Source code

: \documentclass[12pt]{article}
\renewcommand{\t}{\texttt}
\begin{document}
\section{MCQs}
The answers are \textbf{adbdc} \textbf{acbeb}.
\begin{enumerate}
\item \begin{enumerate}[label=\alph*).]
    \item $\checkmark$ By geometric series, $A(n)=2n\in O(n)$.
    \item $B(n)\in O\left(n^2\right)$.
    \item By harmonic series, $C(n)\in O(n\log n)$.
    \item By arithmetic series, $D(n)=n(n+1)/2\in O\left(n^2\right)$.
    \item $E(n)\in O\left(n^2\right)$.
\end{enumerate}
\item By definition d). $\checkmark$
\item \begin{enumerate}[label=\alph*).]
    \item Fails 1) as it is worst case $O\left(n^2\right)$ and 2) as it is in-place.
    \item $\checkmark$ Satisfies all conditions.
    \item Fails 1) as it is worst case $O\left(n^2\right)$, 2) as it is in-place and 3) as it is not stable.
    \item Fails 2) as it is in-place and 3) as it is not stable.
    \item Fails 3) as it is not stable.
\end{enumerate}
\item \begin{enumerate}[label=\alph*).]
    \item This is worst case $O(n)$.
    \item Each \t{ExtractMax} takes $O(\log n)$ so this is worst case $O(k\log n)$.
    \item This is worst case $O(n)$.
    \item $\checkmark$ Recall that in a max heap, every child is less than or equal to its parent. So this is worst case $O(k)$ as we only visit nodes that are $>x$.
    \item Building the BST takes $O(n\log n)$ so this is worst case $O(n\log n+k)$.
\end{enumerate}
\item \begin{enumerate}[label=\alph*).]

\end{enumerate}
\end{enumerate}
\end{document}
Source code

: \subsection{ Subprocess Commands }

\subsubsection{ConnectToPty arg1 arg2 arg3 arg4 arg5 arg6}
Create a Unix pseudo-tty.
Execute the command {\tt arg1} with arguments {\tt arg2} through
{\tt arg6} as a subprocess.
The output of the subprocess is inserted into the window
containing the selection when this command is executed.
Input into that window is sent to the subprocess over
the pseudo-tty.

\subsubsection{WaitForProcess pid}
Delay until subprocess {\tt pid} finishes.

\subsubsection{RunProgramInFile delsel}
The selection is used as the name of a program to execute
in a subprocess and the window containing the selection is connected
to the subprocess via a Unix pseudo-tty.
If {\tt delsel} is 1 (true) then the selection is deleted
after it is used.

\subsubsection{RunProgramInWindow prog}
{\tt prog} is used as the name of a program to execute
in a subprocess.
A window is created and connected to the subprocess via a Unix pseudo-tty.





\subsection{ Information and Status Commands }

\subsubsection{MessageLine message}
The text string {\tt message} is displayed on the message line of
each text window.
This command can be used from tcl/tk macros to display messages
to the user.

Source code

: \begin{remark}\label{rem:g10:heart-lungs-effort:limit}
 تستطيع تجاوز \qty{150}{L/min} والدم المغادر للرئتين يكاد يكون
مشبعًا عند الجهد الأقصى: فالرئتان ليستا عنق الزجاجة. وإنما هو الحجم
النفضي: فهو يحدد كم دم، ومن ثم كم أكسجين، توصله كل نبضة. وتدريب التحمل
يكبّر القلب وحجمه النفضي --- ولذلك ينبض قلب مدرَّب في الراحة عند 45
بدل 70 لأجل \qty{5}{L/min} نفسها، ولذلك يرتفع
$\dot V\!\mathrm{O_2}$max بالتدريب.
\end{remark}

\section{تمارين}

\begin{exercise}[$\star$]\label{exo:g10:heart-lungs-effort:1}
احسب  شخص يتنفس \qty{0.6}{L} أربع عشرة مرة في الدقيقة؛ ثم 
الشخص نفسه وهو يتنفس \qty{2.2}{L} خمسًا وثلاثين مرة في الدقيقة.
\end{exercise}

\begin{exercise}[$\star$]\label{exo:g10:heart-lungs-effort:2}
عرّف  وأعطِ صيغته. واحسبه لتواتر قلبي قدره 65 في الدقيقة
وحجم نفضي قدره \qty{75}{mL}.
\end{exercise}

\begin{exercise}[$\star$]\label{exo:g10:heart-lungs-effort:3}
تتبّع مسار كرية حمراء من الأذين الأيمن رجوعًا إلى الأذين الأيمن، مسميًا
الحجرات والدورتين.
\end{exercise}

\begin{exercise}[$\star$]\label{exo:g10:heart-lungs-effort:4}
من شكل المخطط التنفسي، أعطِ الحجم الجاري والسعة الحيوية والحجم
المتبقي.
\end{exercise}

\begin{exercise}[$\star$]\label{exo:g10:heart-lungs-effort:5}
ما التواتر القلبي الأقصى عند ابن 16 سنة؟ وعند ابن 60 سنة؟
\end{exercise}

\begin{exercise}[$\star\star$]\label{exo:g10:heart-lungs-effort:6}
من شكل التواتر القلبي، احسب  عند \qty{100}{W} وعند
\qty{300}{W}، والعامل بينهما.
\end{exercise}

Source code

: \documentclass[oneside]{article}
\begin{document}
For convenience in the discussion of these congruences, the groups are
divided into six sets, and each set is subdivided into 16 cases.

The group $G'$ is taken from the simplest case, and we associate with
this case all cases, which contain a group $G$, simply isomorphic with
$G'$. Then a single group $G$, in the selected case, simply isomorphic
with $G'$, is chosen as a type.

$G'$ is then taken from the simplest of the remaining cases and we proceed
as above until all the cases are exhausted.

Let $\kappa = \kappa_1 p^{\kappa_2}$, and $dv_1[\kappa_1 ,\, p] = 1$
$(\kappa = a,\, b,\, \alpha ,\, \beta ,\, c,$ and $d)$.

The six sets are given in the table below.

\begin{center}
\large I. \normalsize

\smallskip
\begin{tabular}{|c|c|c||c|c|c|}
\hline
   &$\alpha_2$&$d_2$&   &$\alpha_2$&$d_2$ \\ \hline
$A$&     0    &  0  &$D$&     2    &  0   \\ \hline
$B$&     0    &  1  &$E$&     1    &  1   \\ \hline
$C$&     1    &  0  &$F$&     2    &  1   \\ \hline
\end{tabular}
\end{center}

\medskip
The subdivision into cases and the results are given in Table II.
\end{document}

^^^^^^^^^^^^^^^^

> **TASK DETAILS**
All lines of the entries containing the string "from" must be shown in full.

> **SOLVED PROBLEM**
This command can be used from tcl/tk macros to display messages
The group $G'$ is taken from the simplest case, and we associate with
$G'$ is then taken from the simplest of the remaining cases and we proceed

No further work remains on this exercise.